The authors found that a mindset of “NSAID users can choose their own dose” irrespective of dosing recommendations and poor knowledge of maximum one-time and 24-hour dosing was associated with exceeding the daily dosing limit. Starting with the lowest effective dose was inversely associated with exceeding the daily dosing limit. Additionally, these characteristics are potentially modifiable.
One major limitation was the study’s low participation rate.
Adalimumab Biosimilar Coming to Market
On April 5, Samsung Bioepis Co. Ltd. announced it had settled all pending patent litigation with AbbVie Inc. over SB5 (Imraldi). Imraldi is biosimilar to AbbVie Inc.’s adalimumab (Humira). Imraldi is expected to be available in Europe in October 2018. If the agent receives FDA approval, it will be available in the U.S. in June 2023.3
FDA Approves Tildrakizumab-asmn for Plaque Psoriasis
Tildrakizumab-asmn (Ilumya) has received FDA approval to treat adults with moderate to severe plaque psoriasis who are candidates for systemic therapy or phototherapy.4 The treatment selectively binds to the p19 subunit of interleukin (IL) 23 and inhibits its interaction with the IL-23 receptor, which inhibits the release of proinflammatory cytokines and chemokines. The treatment is administered as 100 mg subcutaneous injections at Weeks 0 and 4, and every 12 weeks thereafter.

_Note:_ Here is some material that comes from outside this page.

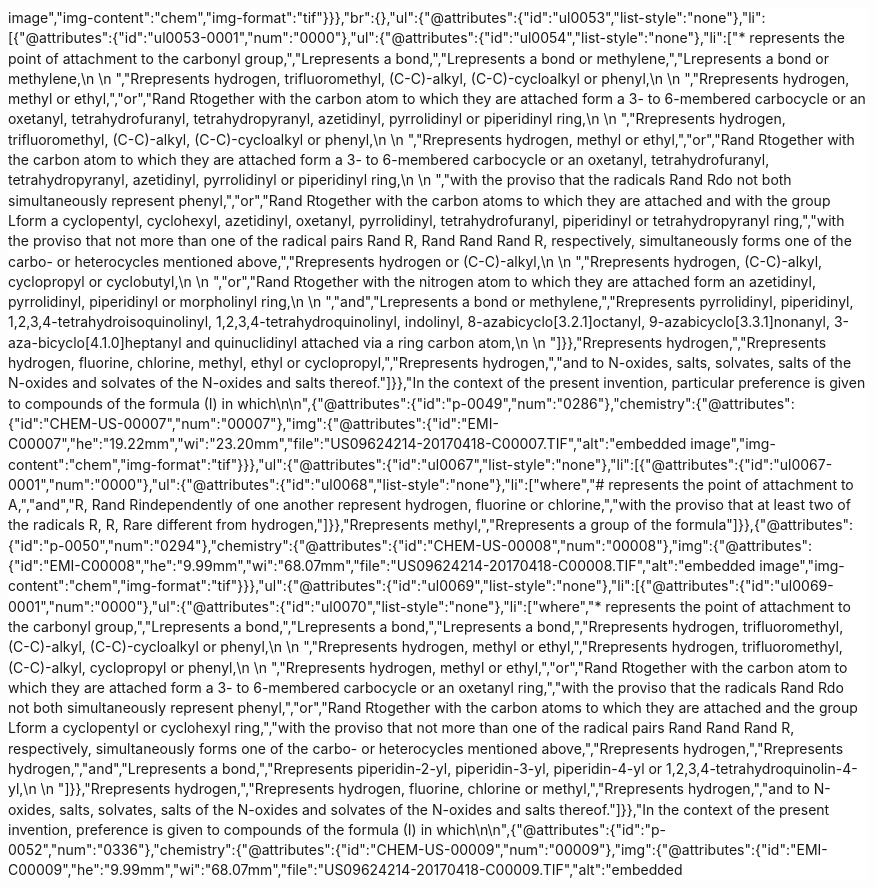 image","img-content":"chem","img-format":"tif"}}},"br":{},"ul":{"@attributes":{"id":"ul0053","list-style":"none"},"li":[{"@attributes":{"id":"ul0053-0001","num":"0000"},"ul":{"@attributes":{"id":"ul0054","list-style":"none"},"li":["* represents the point of attachment to the carbonyl group,","Lrepresents a bond,","Lrepresents a bond or methylene,","Lrepresents a bond or methylene,\n        \n        ","Rrepresents hydrogen, trifluoromethyl, (C-C)-alkyl, (C-C)-cycloalkyl or phenyl,\n        \n        ","Rrepresents hydrogen, methyl or ethyl,","or","Rand Rtogether with the carbon atom to which they are attached form a 3- to 6-membered carbocycle or an oxetanyl, tetrahydrofuranyl, tetrahydropyranyl, azetidinyl, pyrrolidinyl or piperidinyl ring,\n        \n        ","Rrepresents hydrogen, trifluoromethyl, (C-C)-alkyl, (C-C)-cycloalkyl or phenyl,\n        \n        ","Rrepresents hydrogen, methyl or ethyl,","or","Rand Rtogether with the carbon atom to which they are attached form a 3- to 6-membered carbocycle or an oxetanyl, tetrahydrofuranyl, tetrahydropyranyl, azetidinyl, pyrrolidinyl or piperidinyl ring,\n        \n        ","with the proviso that the radicals Rand Rdo not both simultaneously represent phenyl,","or","Rand Rtogether with the carbon atoms to which they are attached and with the group Lform a cyclopentyl, cyclohexyl, azetidinyl, oxetanyl, pyrrolidinyl, tetrahydrofuranyl, piperidinyl or tetrahydropyranyl ring,","with the proviso that not more than one of the radical pairs Rand R, Rand Rand Rand R, respectively, simultaneously forms one of the carbo- or heterocycles mentioned above,","Rrepresents hydrogen or (C-C)-alkyl,\n        \n        ","Rrepresents hydrogen, (C-C)-alkyl, cyclopropyl or cyclobutyl,\n        \n        ","or","Rand Rtogether with the nitrogen atom to which they are attached form an azetidinyl, pyrrolidinyl, piperidinyl or morpholinyl ring,\n        \n        ","and","Lrepresents a bond or methylene,","Rrepresents pyrrolidinyl, piperidinyl, 1,2,3,4-tetrahydroisoquinolinyl, 1,2,3,4-tetrahydroquinolinyl, indolinyl, 8-azabicyclo[3.2.1]octanyl, 9-azabicyclo[3.3.1]nonanyl, 3-aza-bicyclo[4.1.0]heptanyl and quinuclidinyl attached via a ring carbon atom,\n        \n        "]}},"Rrepresents hydrogen,","Rrepresents hydrogen, fluorine, chlorine, methyl, ethyl or cyclopropyl,","Rrepresents hydrogen,","and to N-oxides, salts, solvates, salts of the N-oxides and solvates of the N-oxides and salts thereof."]}},"In the context of the present invention, particular preference is given to compounds of the formula (I) in which\n\n",{"@attributes":{"id":"p-0049","num":"0286"},"chemistry":{"@attributes":{"id":"CHEM-US-00007","num":"00007"},"img":{"@attributes":{"id":"EMI-C00007","he":"19.22mm","wi":"23.20mm","file":"US09624214-20170418-C00007.TIF","alt":"embedded image","img-content":"chem","img-format":"tif"}}},"ul":{"@attributes":{"id":"ul0067","list-style":"none"},"li":[{"@attributes":{"id":"ul0067-0001","num":"0000"},"ul":{"@attributes":{"id":"ul0068","list-style":"none"},"li":["where","# represents the point of attachment to A,","and","R, Rand Rindependently of one another represent hydrogen, fluorine or chlorine,","with the proviso that at least two of the radicals R, R, Rare different from hydrogen,"]}},"Rrepresents methyl,","Rrepresents a group of the formula"]}},{"@attributes":{"id":"p-0050","num":"0294"},"chemistry":{"@attributes":{"id":"CHEM-US-00008","num":"00008"},"img":{"@attributes":{"id":"EMI-C00008","he":"9.99mm","wi":"68.07mm","file":"US09624214-20170418-C00008.TIF","alt":"embedded image","img-content":"chem","img-format":"tif"}}},"ul":{"@attributes":{"id":"ul0069","list-style":"none"},"li":[{"@attributes":{"id":"ul0069-0001","num":"0000"},"ul":{"@attributes":{"id":"ul0070","list-style":"none"},"li":["where","* represents the point of attachment to the carbonyl group,","Lrepresents a bond,","Lrepresents a bond,","Lrepresents a bond,","Rrepresents hydrogen, trifluoromethyl, (C-C)-alkyl, (C-C)-cycloalkyl or phenyl,\n        \n        ","Rrepresents hydrogen, methyl or ethyl,","Rrepresents hydrogen, trifluoromethyl, (C-C)-alkyl, cyclopropyl or phenyl,\n        \n        ","Rrepresents hydrogen, methyl or ethyl,","or","Rand Rtogether with the carbon atom to which they are attached form a 3- to 6-membered carbocycle or an oxetanyl ring,","with the proviso that the radicals Rand Rdo not both simultaneously represent phenyl,","or","Rand Rtogether with the carbon atoms to which they are attached and the group Lform a cyclopentyl or cyclohexyl ring,","with the proviso that not more than one of the radical pairs Rand Rand Rand R, respectively, simultaneously forms one of the carbo- or heterocycles mentioned above,","Rrepresents hydrogen,","Rrepresents hydrogen,","and","Lrepresents a bond,","Rrepresents piperidin-2-yl, piperidin-3-yl, piperidin-4-yl or 1,2,3,4-tetrahydroquinolin-4-yl,\n        \n        "]}},"Rrepresents hydrogen,","Rrepresents hydrogen, fluorine, chlorine or methyl,","Rrepresents hydrogen,","and to N-oxides, salts, solvates, salts of the N-oxides and solvates of the N-oxides and salts thereof."]}},"In the context of the present invention, preference is given to compounds of the formula (I) in which\n\n",{"@attributes":{"id":"p-0052","num":"0336"},"chemistry":{"@attributes":{"id":"CHEM-US-00009","num":"00009"},"img":{"@attributes":{"id":"EMI-C00009","he":"9.99mm","wi":"68.07mm","file":"US09624214-20170418-C00009.TIF","alt":"embedded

This approval was supported by data from two Phase 3, multi-center, randomized, double-blind, placebo-controlled trials: reSURFACE 1 and reSURFACE 2. The trials included 926 adults treated with either tildrakizumab-asmn (n=616) or placebo (n=310). The primary efficacy endpoints were achieving a Psoriasis Area Sensitivity Index (PASI75) and a Physician’s Global Assessment score of clear or minimal at Week 12, after receiving two doses. Both studies met the primary efficacy endpoints, demonstrating significant clinical improvement with the active drug compared with placebo.
Michele B. Kaufman, PharmD, BCGP, is a freelance medical writer based in New York City and a pharmacist at New York Presbyterian Lower Manhattan Hospital.
References
- Pain Therapeutics Inc. News release: Pain Therapeutics announces FDA advisory committee meeting for Remoxy ER. FirstWord Pharma. 2018 Mar 19.
- Kaufman DW, Kelly JP, Battista DR, et al. Exceeding the daily dosing limit of nonsteroidal anti-inflammatory drugs among ibuprofen users. Pharmacoepidemiol Drug Saf. 2018 Mar;27(3):322–331.
- Samsung Bioepis. News release: Samsung Bioepis settles patent disputes with AbbVie, clearing the way for the commercialization of SB5 (adalimumab) in all approved markets worldwide. 2018 Apr 5.
- Sun Pharma. News release: Sun Pharma announces U.S. FDA approval of Ilumya (tildrakizumab-asmn) for the treatment of moderate to severe plaque psoriasis. 2018 Mar 21.